Pain medicine knows that the number of exposure days to opioids is correlated with opioid use disorder, and that opioids are only indicated in the treatment of acute pain and/or cancer pain. Some jurisdictions have created this weird pathway where pain medicine can send someone to a psychologist, the psychologist says, "yeah, this person is somehow immune to getting dependent on (insert opioids and benzos), so you can totally use the fun drugs for nonindicated purposes", and then the pain medicine is allowed to prescribe max dose demerol+max dose xanax+max dose other sedative for a nonindicated purpose. And if someone gets addicted, the pain medicine guy can point his finger at the psychologist.

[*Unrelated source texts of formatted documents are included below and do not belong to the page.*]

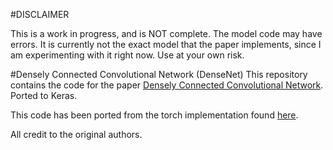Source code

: #DISCLAIMER

This is a work in progress, and is NOT complete. The model code may have errors. It is currently not the exact model that the paper implements, since I am experimenting with it right now.  Use at your own risk.

#Densely Connected Convolutional Network (DenseNet)
This repository contains the code for the paper [Densely Connected Convolutional Network](http://arxiv.org/abs/1608.06993). Ported to Keras.

This code has been ported from the torch implementation found [here](https://github.com/liuzhuang13/DenseNet).

All credit to the original authors.
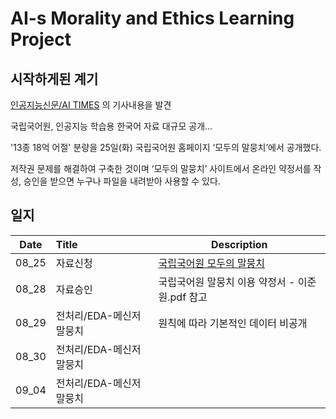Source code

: # AI-s Morality and Ethics Learning Project

## 시작하게된 계기
[인공지능신문/AI TIMES](https://twitter.com/AITIMES1/status/1298064993997340673) 의 기사내용을 발견

국립국어원, 인공지능 학습용 한국어 자료 대규모 공개...

'13종 18억 어절' 분량을 25일(화) 국립국어원 홈페이지 ‘모두의 말뭉치’에서 공개했다.

저작권 문제를 해결하여 구축한 것이며 ‘모두의 말뭉치’ 사이트에서 온라인 약정서를 작성, 승인을 받으면 누구나 파일을 내려받아 사용할 수 있다.


## 일지
|Date|Title|Description|
|:---:|:---|---|
|08_25|자료신청|[국립국어원 모두의 말뭉치](https://corpus.korean.go.kr/main.do#none)|
|08_28|자료승인|국립국어원 말뭉치 이용 약정서 - 이준원.pdf 참고|
|08_29|전처리/EDA-메신저 말뭉치|원칙에 따라 기본적인 데이터 비공개|
|08_30|전처리/EDA-메신저 말뭉치||
|09_04|전처리/EDA-메신저 말뭉치||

There's definitely an element of CYA and defensive medicine and I wonder if another part may be a way of deflecting when they aren't going to prescribe opioids or other controlled substances but don't want the patient to be angry with them. They can push off the responsibility and blame onto the psychologist for not giving the patient what they want.
 
There's definitely an element of CYA and defensive medicine and I wonder if another part may be a way of deflecting when they aren't going to prescribe opioids or other controlled substances but don't want the patient to be angry with them. They can push off the responsibility and blame onto the psychologist for not giving the patient what they want.

That is not consistent with my understanding. It seemed like the physicians wanted a “go ahead”, and an easy way for a psychologist to get cash paying clientele. I did not get an impression that anyone was being told “no”.

Then again, I don’t live in the state where this happened. It was just a conversation at a conference. So what do I know?